> _WHAT IS NEEDED_
Pick each line that has "problems" out of the records.
..............................
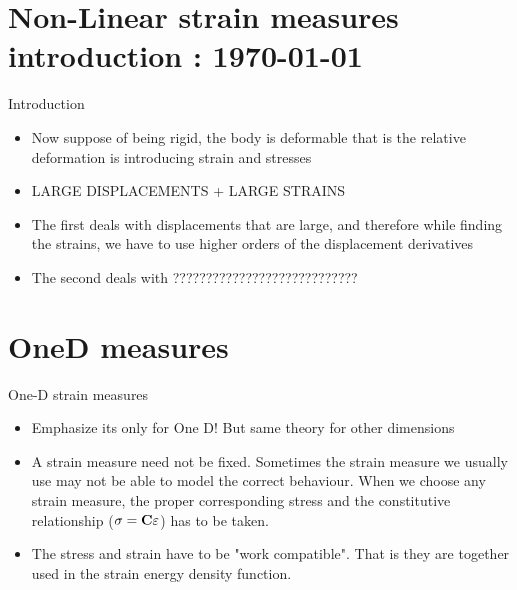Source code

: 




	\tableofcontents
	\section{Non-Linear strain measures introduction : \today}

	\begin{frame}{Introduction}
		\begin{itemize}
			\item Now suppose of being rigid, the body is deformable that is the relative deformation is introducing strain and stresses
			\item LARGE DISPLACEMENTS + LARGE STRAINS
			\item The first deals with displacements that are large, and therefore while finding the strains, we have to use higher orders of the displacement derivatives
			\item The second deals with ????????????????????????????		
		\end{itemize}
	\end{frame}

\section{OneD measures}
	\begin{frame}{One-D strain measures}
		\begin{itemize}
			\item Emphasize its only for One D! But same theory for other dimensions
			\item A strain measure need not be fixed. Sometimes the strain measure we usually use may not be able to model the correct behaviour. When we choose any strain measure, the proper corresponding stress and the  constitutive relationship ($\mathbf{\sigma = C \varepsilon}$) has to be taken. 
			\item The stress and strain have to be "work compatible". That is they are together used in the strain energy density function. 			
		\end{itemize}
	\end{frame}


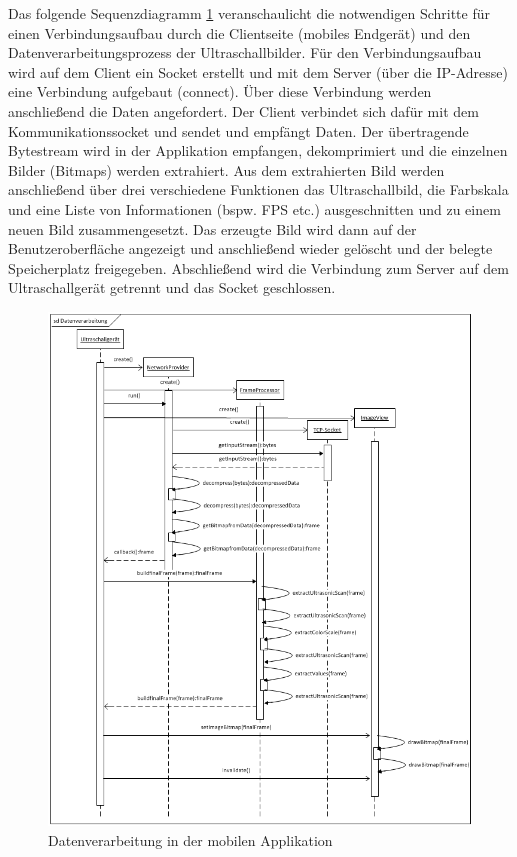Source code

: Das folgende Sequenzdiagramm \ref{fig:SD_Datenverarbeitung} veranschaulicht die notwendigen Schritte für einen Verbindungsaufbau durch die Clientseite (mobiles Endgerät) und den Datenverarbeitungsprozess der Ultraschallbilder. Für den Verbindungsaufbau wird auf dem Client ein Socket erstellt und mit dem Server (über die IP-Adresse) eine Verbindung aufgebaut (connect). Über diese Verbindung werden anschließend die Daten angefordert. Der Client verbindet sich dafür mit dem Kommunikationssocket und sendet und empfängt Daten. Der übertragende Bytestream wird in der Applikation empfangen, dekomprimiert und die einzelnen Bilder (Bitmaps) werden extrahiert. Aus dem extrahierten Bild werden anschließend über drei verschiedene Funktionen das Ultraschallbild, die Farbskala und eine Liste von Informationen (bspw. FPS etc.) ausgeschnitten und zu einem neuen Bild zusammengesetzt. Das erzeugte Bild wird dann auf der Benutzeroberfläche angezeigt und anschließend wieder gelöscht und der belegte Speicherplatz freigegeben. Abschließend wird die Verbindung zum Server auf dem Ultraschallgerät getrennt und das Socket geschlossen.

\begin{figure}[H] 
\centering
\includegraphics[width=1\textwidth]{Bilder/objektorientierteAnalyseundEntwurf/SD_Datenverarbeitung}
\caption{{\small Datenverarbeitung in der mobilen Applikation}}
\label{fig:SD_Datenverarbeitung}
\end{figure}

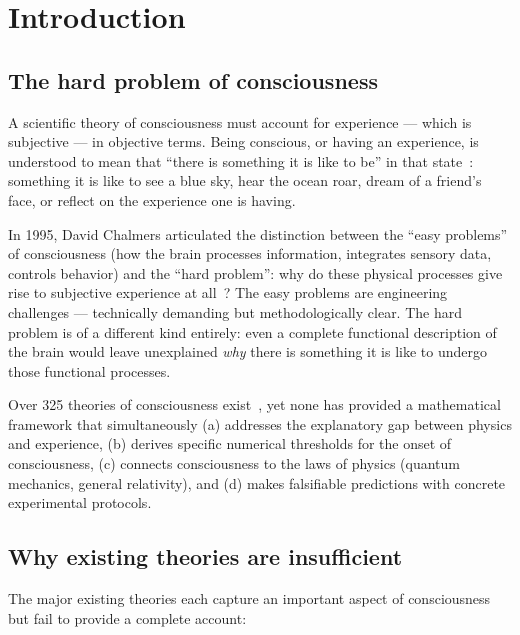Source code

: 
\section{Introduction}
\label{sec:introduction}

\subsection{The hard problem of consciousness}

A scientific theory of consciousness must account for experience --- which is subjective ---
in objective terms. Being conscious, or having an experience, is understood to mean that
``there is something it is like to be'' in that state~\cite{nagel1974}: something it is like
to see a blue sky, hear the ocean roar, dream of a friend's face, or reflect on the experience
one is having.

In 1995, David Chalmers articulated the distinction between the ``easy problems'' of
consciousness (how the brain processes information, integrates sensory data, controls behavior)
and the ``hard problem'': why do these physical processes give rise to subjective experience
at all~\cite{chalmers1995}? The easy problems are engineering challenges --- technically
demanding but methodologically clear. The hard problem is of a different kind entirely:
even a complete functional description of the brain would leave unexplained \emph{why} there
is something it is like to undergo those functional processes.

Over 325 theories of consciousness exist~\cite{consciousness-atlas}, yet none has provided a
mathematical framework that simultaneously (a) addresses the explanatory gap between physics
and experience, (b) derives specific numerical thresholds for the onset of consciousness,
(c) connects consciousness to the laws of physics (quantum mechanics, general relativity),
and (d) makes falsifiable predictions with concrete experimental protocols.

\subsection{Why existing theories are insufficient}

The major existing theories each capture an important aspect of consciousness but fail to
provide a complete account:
..............................
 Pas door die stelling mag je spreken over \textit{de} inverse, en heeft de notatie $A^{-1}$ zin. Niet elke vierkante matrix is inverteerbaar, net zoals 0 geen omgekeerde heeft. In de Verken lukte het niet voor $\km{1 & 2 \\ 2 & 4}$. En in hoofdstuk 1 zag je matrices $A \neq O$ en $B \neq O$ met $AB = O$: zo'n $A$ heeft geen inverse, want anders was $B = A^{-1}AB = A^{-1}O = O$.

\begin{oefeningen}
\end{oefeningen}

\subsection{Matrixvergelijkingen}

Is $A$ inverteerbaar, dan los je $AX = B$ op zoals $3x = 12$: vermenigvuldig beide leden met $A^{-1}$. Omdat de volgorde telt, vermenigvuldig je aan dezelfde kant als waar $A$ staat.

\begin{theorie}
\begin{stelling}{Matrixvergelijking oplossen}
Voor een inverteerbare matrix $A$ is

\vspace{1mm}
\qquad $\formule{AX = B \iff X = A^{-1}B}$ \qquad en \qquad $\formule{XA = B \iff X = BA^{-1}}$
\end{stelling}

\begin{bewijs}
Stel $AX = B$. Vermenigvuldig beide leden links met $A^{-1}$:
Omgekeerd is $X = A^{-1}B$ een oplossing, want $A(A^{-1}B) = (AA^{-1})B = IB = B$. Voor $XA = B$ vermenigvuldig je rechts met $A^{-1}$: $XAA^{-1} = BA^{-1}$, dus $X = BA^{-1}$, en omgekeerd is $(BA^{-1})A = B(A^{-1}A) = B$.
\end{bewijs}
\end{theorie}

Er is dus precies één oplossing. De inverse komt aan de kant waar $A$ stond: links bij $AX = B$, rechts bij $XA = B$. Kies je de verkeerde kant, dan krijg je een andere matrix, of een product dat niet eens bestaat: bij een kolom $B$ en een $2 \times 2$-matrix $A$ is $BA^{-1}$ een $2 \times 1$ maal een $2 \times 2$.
..............................
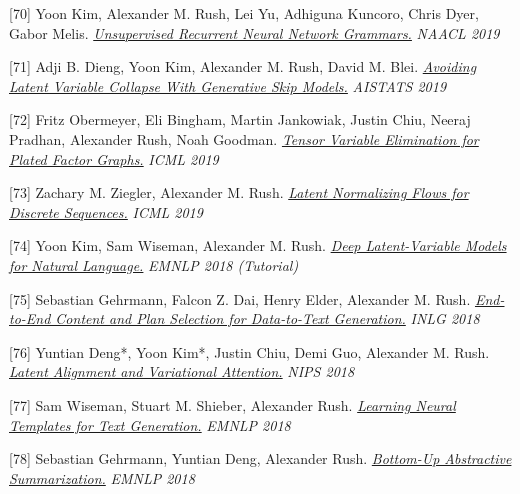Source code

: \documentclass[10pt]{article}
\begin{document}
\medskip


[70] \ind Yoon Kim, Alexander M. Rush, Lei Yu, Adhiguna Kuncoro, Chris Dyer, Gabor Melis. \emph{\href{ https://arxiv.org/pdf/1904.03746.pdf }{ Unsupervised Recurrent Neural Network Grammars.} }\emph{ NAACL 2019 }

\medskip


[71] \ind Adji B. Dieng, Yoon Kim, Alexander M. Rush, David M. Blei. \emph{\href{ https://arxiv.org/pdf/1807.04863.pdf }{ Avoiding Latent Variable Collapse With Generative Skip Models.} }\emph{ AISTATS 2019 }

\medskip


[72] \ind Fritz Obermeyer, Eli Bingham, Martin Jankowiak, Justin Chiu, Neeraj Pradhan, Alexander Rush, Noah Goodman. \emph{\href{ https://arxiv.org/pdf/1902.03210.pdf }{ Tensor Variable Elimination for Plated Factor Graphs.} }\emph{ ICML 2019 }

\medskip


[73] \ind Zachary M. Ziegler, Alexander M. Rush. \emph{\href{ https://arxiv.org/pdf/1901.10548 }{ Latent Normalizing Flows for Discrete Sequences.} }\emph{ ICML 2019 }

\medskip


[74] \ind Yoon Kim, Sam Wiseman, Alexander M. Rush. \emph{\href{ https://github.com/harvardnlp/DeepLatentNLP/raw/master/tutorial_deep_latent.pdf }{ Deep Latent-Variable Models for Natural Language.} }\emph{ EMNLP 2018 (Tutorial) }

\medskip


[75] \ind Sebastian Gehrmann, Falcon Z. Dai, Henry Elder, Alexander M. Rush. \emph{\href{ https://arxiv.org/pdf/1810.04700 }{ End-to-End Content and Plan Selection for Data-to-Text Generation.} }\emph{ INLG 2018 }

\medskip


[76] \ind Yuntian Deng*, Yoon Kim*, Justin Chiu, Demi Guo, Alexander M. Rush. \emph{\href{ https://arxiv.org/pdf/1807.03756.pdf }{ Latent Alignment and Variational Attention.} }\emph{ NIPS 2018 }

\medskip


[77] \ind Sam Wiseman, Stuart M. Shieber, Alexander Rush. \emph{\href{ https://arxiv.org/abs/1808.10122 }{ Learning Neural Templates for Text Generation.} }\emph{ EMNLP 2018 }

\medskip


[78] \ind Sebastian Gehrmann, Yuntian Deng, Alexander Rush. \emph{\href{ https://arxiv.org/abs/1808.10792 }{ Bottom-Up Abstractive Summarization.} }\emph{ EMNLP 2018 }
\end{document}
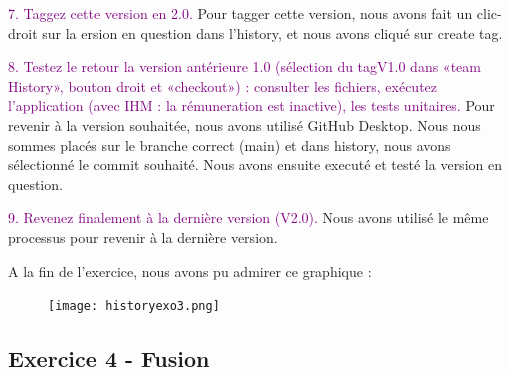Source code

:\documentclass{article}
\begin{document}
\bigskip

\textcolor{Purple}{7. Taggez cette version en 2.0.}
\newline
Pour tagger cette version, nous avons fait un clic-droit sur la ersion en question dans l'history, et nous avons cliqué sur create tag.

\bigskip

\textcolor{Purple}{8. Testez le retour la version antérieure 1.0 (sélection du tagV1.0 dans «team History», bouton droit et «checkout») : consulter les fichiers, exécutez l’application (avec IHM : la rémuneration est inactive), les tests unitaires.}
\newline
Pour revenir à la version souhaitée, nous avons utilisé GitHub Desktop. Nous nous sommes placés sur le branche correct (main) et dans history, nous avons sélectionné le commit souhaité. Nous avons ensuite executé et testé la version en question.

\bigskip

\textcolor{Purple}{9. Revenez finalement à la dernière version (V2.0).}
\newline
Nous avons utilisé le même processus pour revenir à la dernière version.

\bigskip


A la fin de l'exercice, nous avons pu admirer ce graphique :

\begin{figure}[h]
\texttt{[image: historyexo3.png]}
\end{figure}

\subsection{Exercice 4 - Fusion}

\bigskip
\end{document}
..............................
> _EXERCISE OUTPUT_
In 1995, David Chalmers articulated the distinction between the ``easy problems'' of
at all~\cite{chalmers1995}? The easy problems are engineering challenges --- technically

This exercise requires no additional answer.